Direct One-Step18F-Labeling of Peptides via Nucleophilic Aromatic Substitution

Methods for the radiolabeling molecules of interest with [(18)]-fluoride need to be rapid, convenient, and efficient. Numerous [F-18]-labeled prosthetic groups, e.g., N-succinimidyl 4 [F-18]-fluorobenzoate ([F-18]-SFB), 4-azidophenacyl-[F-18]-fluoride ([F-18]-APF), and 1-(3-(2-[F-18]fluoropyridin-3-yloxy)propyl)pyrrole-2,5-dione ([F-18]-FpyMe), for conjugating to biomolecules have been developed.
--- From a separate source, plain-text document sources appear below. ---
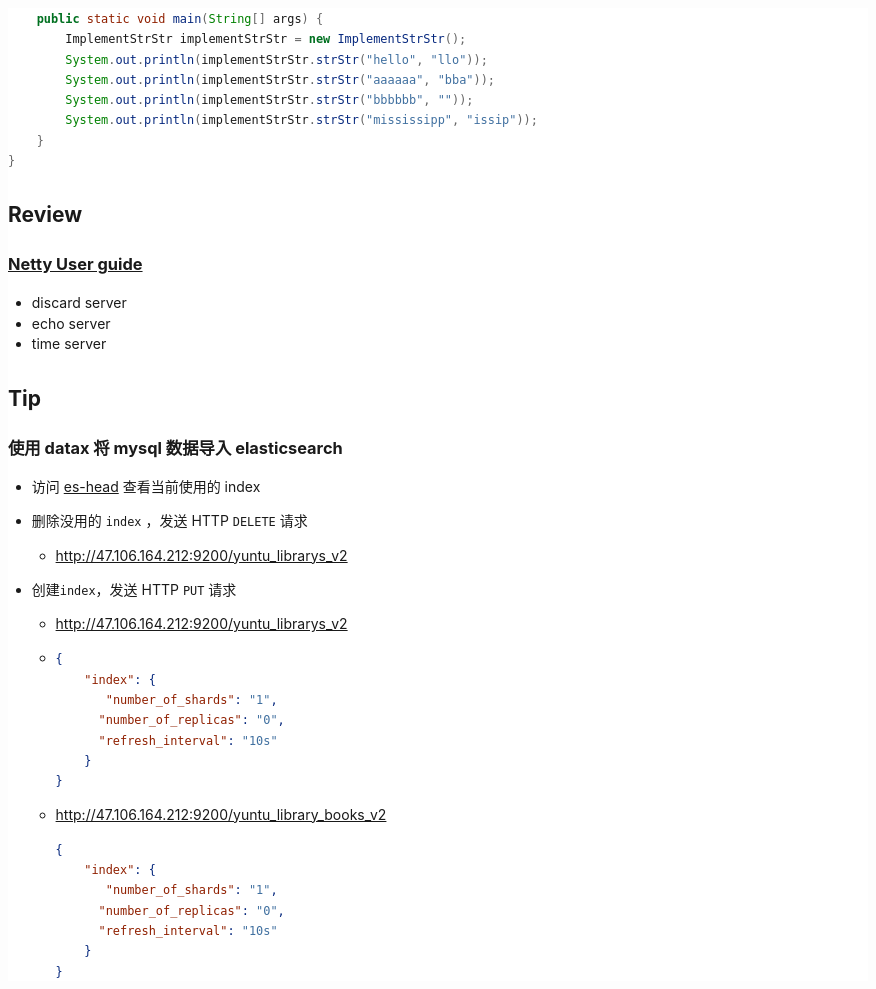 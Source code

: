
 ```java
    public static void main(String[] args) {
        ImplementStrStr implementStrStr = new ImplementStrStr();
        System.out.println(implementStrStr.strStr("hello", "llo"));
        System.out.println(implementStrStr.strStr("aaaaaa", "bba"));
        System.out.println(implementStrStr.strStr("bbbbbb", ""));
        System.out.println(implementStrStr.strStr("mississipp", "issip"));
    }
}

```



## Review

### [Netty User guide](https://netty.io/wiki/user-guide-for-4.x.html#wiki-h2-0)

- discard server
- echo server
- time server

## Tip

### 使用 datax 将 mysql 数据导入 elasticsearch

- 访问 [es-head](http://47.106.164.212:9100/) 查看当前使用的 index

- 删除没用的 `index` ，发送 HTTP `DELETE` 请求

  - http://47.106.164.212:9200/yuntu_librarys_v2

- 创建`index`，发送 HTTP `PUT` 请求

  - http://47.106.164.212:9200/yuntu_librarys_v2

  - ```json
    {
        "index": {
           "number_of_shards": "1",
          "number_of_replicas": "0",
          "refresh_interval": "10s"
        }
    }
    ```

  - http://47.106.164.212:9200/yuntu_library_books_v2

    ```json
    {
        "index": {
           "number_of_shards": "1",
          "number_of_replicas": "0",
          "refresh_interval": "10s"
        }
    }
    ```
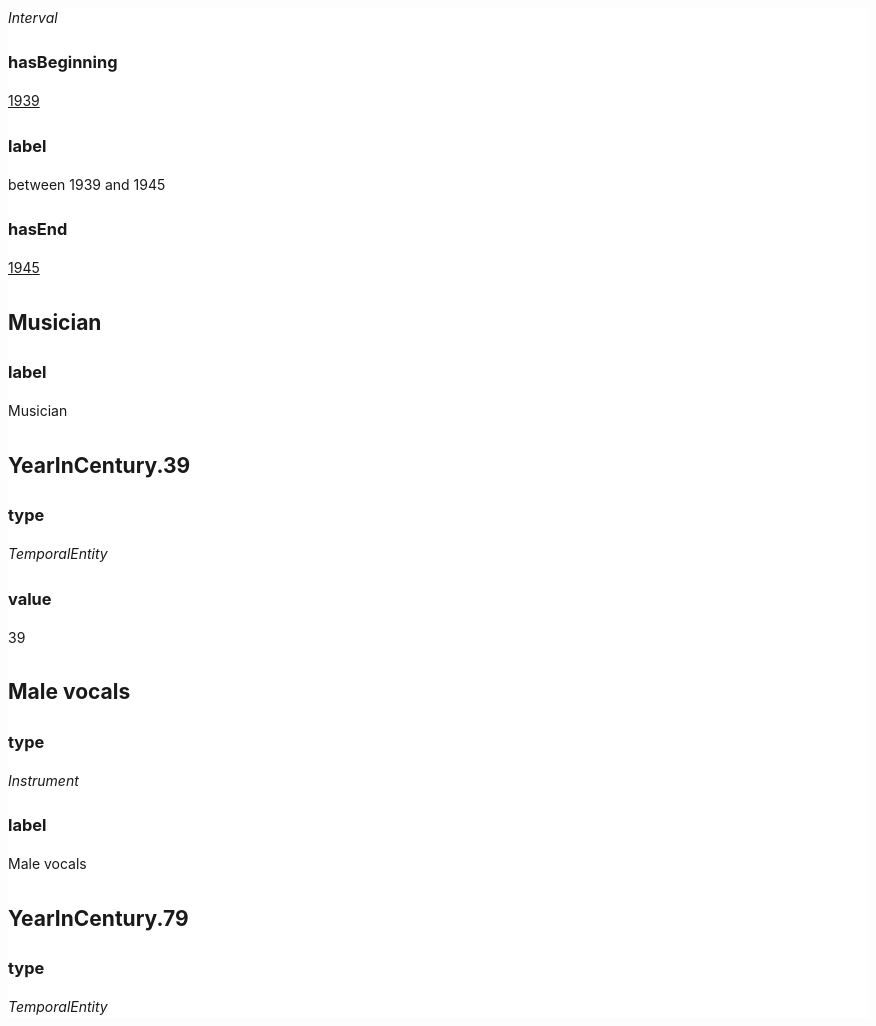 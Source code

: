 
*Interval*

### hasBeginning


[1939](#1939)

### label


between 1939 and 1945

### hasEnd


[1945](#1945)

## Musician

### label


Musician

## YearInCentury.39

### type


*TemporalEntity*

### value


39

## Male vocals

### type


*Instrument*

### label


Male vocals

## YearInCentury.79

### type


*TemporalEntity*
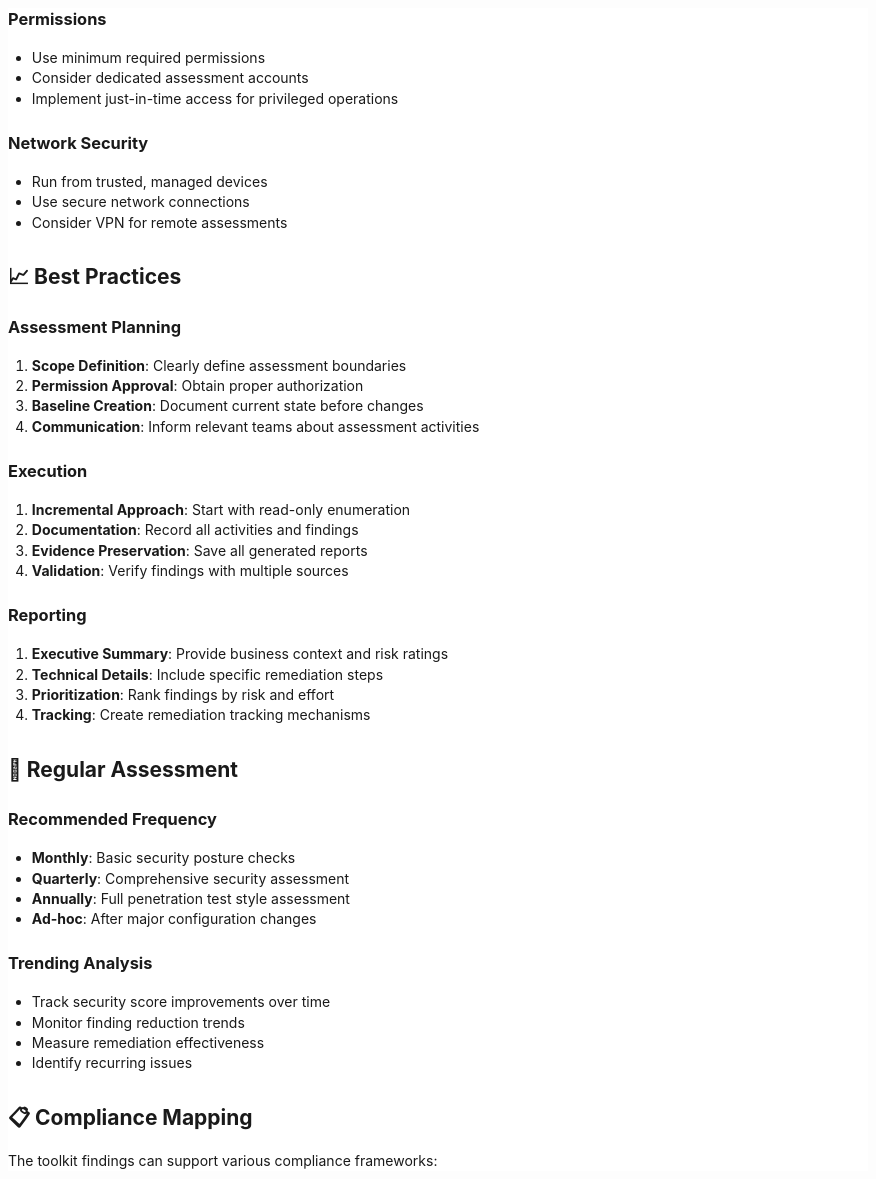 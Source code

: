 ### Permissions
- Use minimum required permissions
- Consider dedicated assessment accounts
- Implement just-in-time access for privileged operations

### Network Security
- Run from trusted, managed devices
- Use secure network connections
- Consider VPN for remote assessments

## 📈 Best Practices

### Assessment Planning
1. **Scope Definition**: Clearly define assessment boundaries
2. **Permission Approval**: Obtain proper authorization
3. **Baseline Creation**: Document current state before changes
4. **Communication**: Inform relevant teams about assessment activities

### Execution
1. **Incremental Approach**: Start with read-only enumeration
2. **Documentation**: Record all activities and findings
3. **Evidence Preservation**: Save all generated reports
4. **Validation**: Verify findings with multiple sources

### Reporting
1. **Executive Summary**: Provide business context and risk ratings
2. **Technical Details**: Include specific remediation steps
3. **Prioritization**: Rank findings by risk and effort
4. **Tracking**: Create remediation tracking mechanisms

## 🔄 Regular Assessment

### Recommended Frequency
- **Monthly**: Basic security posture checks
- **Quarterly**: Comprehensive security assessment
- **Annually**: Full penetration test style assessment
- **Ad-hoc**: After major configuration changes

### Trending Analysis
- Track security score improvements over time
- Monitor finding reduction trends
- Measure remediation effectiveness
- Identify recurring issues

## 📋 Compliance Mapping

The toolkit findings can support various compliance frameworks:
As the synthesis of these prosthetic groups usually requires multistep procedures, there is still a need for direct methods for the nucleophilic [F-18]-fluorination of biomolecules. We report here on the development of a procedure based on the trimethylammonium (TMA) leaving group attached to in aromatic ring and activated with different electron-withdrawing groups (EWGs). A series of model compounds containing different electron-withdrawing substituents, a trimethylammonium leaving group, and carboxylic functionality for subsequent coupling to peptides were designed and synthesized. The optimal model compound, 2-cyano-4-(methoxycarbonyl)-N,N,N-trimethylbenzenaminium trifluoromethanesulfonate, was converted to carboxylic acid and coupled to peptides. The results of the one-step [F-18]-fluorination of tetrapeptides and bombesin peptides show that the direct F-18-labeling of peptides is feasible under mild conditions and in good radiochemical yields.